スマホを日常的に使うすべての方、特に家族に高齢者がいる方に知ってほしい「ニセ警察詐欺」の実態と防止策をお伝えします。最近、警察官を装った電話やSMSでATM操作を指示する詐欺が増加しています。実際に2026年4月、宮崎県延岡市の郵便局で、携帯電話で通話しながらATMで50万円を振り込もうとした女性に対し、局員がとっさに電話を代わり詐欺を未然に防ぐ事例がありました。このような被害は全国で後を絶たず、警察庁の発表でも特殊詐欺の被害は依然として高水準です。
【何が危険なのか】
「ニセ警察詐欺」とは、警察官を名乗る人物が電話で「あなたの口座が犯罪に使われている」「確認のため口座番号と暗証番号を教えてほしい」などと嘘の理由を伝え、ATMで振り込みや暗号資産の購入を指示する手口です。犯人は「この通話を切らないで」と指示し、被害者が冷静に判断する時間を奪います。スマホの着信やSMSで突然警察を名乗る相手から連絡が来たら、まず疑ってください。
【どう見分けるか】
見分け方のポイントは3つあります。1つ目は「電話で個人情報や暗証番号を尋ねる」こと。
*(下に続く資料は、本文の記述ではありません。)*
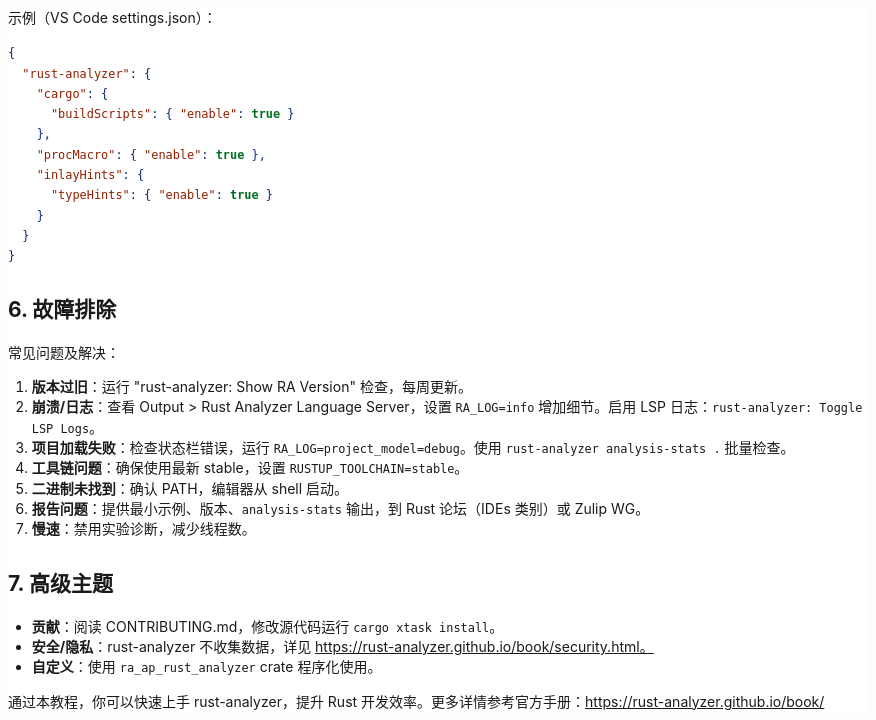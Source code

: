 示例（VS Code settings.json）：
```json
{
  "rust-analyzer": {
    "cargo": {
      "buildScripts": { "enable": true }
    },
    "procMacro": { "enable": true },
    "inlayHints": {
      "typeHints": { "enable": true }
    }
  }
}
```

## 6. 故障排除
常见问题及解决：

1. **版本过旧**：运行 "rust-analyzer: Show RA Version" 检查，每周更新。
2. **崩溃/日志**：查看 Output > Rust Analyzer Language Server，设置 `RA_LOG=info` 增加细节。启用 LSP 日志：`rust-analyzer: Toggle LSP Logs`。
3. **项目加载失败**：检查状态栏错误，运行 `RA_LOG=project_model=debug`。使用 `rust-analyzer analysis-stats .` 批量检查。
4. **工具链问题**：确保使用最新 stable，设置 `RUSTUP_TOOLCHAIN=stable`。
5. **二进制未找到**：确认 PATH，编辑器从 shell 启动。
6. **报告问题**：提供最小示例、版本、`analysis-stats` 输出，到 Rust 论坛（IDEs 类别）或 Zulip WG。
7. **慢速**：禁用实验诊断，减少线程数。

## 7. 高级主题
- **贡献**：阅读 CONTRIBUTING.md，修改源代码运行 `cargo xtask install`。
- **安全/隐私**：rust-analyzer 不收集数据，详见 https://rust-analyzer.github.io/book/security.html。
- **自定义**：使用 `ra_ap_rust_analyzer` crate 程序化使用。

通过本教程，你可以快速上手 rust-analyzer，提升 Rust 开发效率。更多详情参考官方手册：https://rust-analyzer.github.io/book/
本物の警察官が電話で口座番号や暗証番号を聞くことは絶対にありません。2つ目は「ATMやコンビニでの操作を指示する」こと。警察が振り込みや送金を指示することはありえません。3つ目は「話を切らないで」と強く言うこと。これは被害者を孤立させ、正常な判断を妨げる典型的な手口です。このような要求があった時点で詐欺と判断して問題ありません。
【どう防ぐか】
防止策として最も効果的なのは「いったん電話を切って、自分で調べた警察の連絡先に確認する」ことです。相手から伝えられた電話番号には絶対に折り返さないでください。また、家族や近くの人に相談する習慣をつけましょう。さらに、スマートフォンに「迷惑電話ブロックアプリ」をインストールする、自宅の固定電話に「自動録音機能」をつけるなどの技術的な対策も有効です。銀行や郵便局のATMコーナーでは、携帯電話を使いながら操作している人を見かけたら、声をかける勇気も大切です。今回の事例でも、郵便局員の気付きと行動が被害を防ぎました。
【今すぐできる対策】
今日から実践できる対策をいくつか紹介します。1) 警察を名乗る電話がかかってきたら、一度電話を切って最寄りの警察署か「警察相談専用ダイヤル(#9110)」に自分で電話しましょう。2) 家族と「もし警察から電話が来たら必ず連絡し合う」ルールを決めておく。3) スマホの設定で「知らない番号からの着信を拒否」する機能を有効にする。4) 高齢の親や祖父母に「警察がATMに行けと言ったらそれは詐欺」と伝えておく。これらの対策を知っているだけで、被害に遭うリスクを大幅に減らせます。
この記事を読んだあなたが、周りの大切な人にこの情報を伝えることが、詐欺被害を防ぐ最強の一手です。ぜひ今日から行動に移してください。